[Source data]
_ _ _

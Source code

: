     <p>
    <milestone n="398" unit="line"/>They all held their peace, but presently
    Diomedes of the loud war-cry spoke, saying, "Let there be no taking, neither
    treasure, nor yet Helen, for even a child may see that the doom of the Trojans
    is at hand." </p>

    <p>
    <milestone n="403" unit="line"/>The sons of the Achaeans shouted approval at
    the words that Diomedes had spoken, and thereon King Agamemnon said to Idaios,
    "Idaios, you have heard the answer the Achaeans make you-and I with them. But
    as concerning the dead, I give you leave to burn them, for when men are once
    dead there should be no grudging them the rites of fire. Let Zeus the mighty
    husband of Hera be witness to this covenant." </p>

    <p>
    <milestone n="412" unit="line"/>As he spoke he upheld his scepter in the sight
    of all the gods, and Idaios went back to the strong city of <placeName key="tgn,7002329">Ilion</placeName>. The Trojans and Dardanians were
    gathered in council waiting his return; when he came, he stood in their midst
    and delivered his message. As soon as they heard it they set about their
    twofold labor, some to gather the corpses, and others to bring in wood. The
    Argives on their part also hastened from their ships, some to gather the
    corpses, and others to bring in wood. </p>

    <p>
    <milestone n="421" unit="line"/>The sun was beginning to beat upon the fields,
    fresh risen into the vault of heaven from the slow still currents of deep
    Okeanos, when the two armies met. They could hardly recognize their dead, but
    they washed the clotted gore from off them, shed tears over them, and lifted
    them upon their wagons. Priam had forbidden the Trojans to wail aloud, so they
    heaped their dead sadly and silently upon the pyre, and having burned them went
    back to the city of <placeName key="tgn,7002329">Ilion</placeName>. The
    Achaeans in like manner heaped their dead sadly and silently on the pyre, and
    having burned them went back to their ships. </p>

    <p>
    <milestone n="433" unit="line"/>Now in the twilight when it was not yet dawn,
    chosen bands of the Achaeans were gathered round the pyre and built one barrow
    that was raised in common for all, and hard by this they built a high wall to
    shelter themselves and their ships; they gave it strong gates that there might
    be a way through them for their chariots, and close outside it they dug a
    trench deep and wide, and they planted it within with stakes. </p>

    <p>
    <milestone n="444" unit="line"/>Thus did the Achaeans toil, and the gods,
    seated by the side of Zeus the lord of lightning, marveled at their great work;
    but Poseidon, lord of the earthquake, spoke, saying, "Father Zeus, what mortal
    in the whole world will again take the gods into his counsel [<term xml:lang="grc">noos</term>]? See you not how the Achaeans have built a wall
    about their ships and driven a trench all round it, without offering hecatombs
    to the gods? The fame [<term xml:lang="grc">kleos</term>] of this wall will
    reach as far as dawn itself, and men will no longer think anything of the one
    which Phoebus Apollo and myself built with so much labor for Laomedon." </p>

_ _ _

What is required: Every line from the one containing "in the whole" through the last line of the entries must be written out verbatim, and no other line.

Solution below:
    in the whole world will again take the gods into his counsel [<term xml:lang="grc">noos</term>]? See you not how the Achaeans have built a wall
    about their ships and driven a trench all round it, without offering hecatombs
    to the gods? The fame [<term xml:lang="grc">kleos</term>] of this wall will
    reach as far as dawn itself, and men will no longer think anything of the one
    which Phoebus Apollo and myself built with so much labor for Laomedon." </p>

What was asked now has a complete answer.